El director del museo, Javier Viar, hizo ayer balance de las compras de la última década, financiadas con un crédito del BBVA cuyos intereses ha pagado el banco en concepto de su aportación como patrono. Toca ya negociar el siguiente préstamo, que según Viar se realizará en «términos muy similares al anterior y con la misma entidad bancaria», de modo que en enero de 2012 se haya ingresado la misma cantidad en las cuentas del museo. «Es la garantía de estabilidad en el sistema de adquisiciones», manifestó el director del Bellas Artes.

Revalorización
Algunas de las compras más destacadas han experimentado una notoria revalorización desde su compra. En una reciente subasta se pagó 1,9 millones de euros por una escultura de Chillida de la misma serie que ‘Hierros de temblor’, y tres millones por una algo superior en tamaño. La muerte de Kitaj ha elevado la cotización de sus cuadros, y las ‘calabazas’ de Barceló se han mostrado en la antológica de la Fundación La Caixa en Madrid y Barcelona, señal de su importancia.
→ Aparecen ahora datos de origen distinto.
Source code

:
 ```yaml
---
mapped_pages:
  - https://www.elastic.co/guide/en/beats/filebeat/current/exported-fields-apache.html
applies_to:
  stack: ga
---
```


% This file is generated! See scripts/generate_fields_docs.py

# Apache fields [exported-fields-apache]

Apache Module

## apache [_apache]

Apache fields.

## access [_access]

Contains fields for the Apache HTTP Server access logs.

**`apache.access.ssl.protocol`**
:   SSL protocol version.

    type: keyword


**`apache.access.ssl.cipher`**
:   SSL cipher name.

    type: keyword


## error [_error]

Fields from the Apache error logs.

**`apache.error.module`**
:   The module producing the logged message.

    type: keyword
En el capítulo de donaciones en el mismo periodo de casi diez años, Viar reveló que el museo ha engrosado más de dos mil obras donadas, por un valor total de 6,2 millones.

Oteiza, Picasso, Ortiz de Echagüe, Francisco Durrio y Javier Urquijo, entre otros artistas, forman parte de las últimas compras y donaciones, que se presentaron ayer. Del primer artista, el museo ha comprado por 138.000 euros la cabeza esculpida de su mujer Itziar Carreño, fechada en 1947, cuando aún vivía en Argentina y un año antes de su regreso a España. Es una pieza concebida a la manera cubista, tallada en planos, que puede verse de frente pero también por detrás y de los lados, ya que de todas esas perspectivas cambia su figura.

Será expuesta en breve con otras tres piezas de la misma época, que conducen a una de las grandes obras de Oteiza, los trece apóstoles de la basílica de Arantzazu, de 1951.

Asimismo se exhibirá el ‘San Cosme’ de Francisco Durrio, un yeso de 1909-1910 que sirvió de modelo a un bronce destinado al panteón en el cementerio de Getxo de la familia Echevarrieta. El precio de adquisición ha sido de 30.000 euros.

Siete mil quinientos euros más ha costado ‘Comida de Mamoiada’, de Antonio Ortiz Echagüe, un «epígono de Zuloaga y Sorolla, o una síntesis de los dos», con predilección por lo pintoresco, por las formas de vida populares.

En el capítulo de donaciones destacan las tres aguatintas de Pablo Picasso, de 1957, con distintas escenas taurinas. También sobresale el cuadro de Javier Urquijo, realizado en 1971 y donado por su viuda, la actriz Mariví Bilbao-Goyoaga, un gran ejemplo de la abstracción pictórica en el arte vasco.